Yıllar boyunca doğduğu topraklara ilgisini hep korudu, yazları gelip Anadolu’yu manastırları, kiliseleriyle tüm Ermeni mirasını karış karış gezdi. Birkaç sene önce Malatya’ya gittiğimde onu aramak geldi aklıma, bana telefonla Malatya tur rehberliği yaptı, söylediği bazı yerler o günlerde yıkılmıştı, ilettiğimde sesi de kısılır gibi oldu. Bu ülke kendisini gerektiği gibi tanımasa da Sebuh Sırpazan bizi, bu ülkeyi çok iyi tanıyordu.
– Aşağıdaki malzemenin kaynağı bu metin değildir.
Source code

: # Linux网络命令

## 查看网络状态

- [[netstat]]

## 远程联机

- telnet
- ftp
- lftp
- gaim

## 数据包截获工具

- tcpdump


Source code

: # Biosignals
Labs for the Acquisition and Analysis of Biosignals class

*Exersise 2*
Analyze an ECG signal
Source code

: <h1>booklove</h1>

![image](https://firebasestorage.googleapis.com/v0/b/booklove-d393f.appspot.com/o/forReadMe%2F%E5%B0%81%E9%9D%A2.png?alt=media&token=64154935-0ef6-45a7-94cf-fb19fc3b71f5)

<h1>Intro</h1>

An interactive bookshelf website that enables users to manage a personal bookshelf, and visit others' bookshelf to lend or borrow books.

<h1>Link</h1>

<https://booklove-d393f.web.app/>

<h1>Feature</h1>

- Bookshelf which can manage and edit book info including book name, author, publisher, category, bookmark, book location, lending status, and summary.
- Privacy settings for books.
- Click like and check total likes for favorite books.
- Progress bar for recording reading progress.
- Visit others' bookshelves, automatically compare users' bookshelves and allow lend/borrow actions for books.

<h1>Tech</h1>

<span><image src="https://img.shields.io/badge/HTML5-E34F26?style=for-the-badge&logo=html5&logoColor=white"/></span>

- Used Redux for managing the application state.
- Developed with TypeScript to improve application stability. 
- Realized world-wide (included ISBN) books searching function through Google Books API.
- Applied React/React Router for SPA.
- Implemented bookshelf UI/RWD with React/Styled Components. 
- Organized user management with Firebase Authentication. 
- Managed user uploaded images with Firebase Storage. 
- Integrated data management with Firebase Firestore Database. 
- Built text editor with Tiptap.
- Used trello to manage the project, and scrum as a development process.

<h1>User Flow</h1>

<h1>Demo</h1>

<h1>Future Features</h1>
Türkiye’deki siyasi hareketliliği tüm ciddiyetiyle takip ederken televizyon dizilerini de ihmal etmiyor, benim bilmediğim şarkıcıları tanıyor, şarkıları biliyor ve keyfi yerindeyse söylüyor sonra da bir kahkaha patlatıyordu. 

Toprağını seviyordu, batısıyla doğusuyla…

Bugün aramızdan ayrılışını bir türlü sindiremeyen pek çok kişi, Patrik adaylığına engel olanlara hiddetlerini dile getirirken “Belki burada İstanbul’da olsaydı hastalanmayacaktı ve bugün aramızda olacaktı” diyorlar. Bence Sebuh Sırpazan burada olsaydı gene hastalanacaktı, çünkü o asla kendisini halktan yalıtmayacak belki kapı kapı tüm evleri dolaşacak, korona hastalarının ihtiyaçlarını karşılamak için çaba sarf edecek, gerçek bir baba gibi çocuklarını koruma adına kendisini belanın önüne atmaktan çekinmeyecekti. 
Ermeni dünyası çok değerli bir din adamını, sevgi dolu bir insanı, aydın bir kişiliği kaybetti, dostunu, ağabeyini, kardeşini, arkadaşını kaybetti gerçek bir vatanseveri kaybetti ama Türkiyeli Ermeniler daha bir sene önce  kendilerini boğulmaktan kurtaracak son nefesi üfleyecek olan bir kurtarıcıyı kendi elleriyle kaybetti, şimdi sadece oturup sessiz sessiz ağıt yaksın.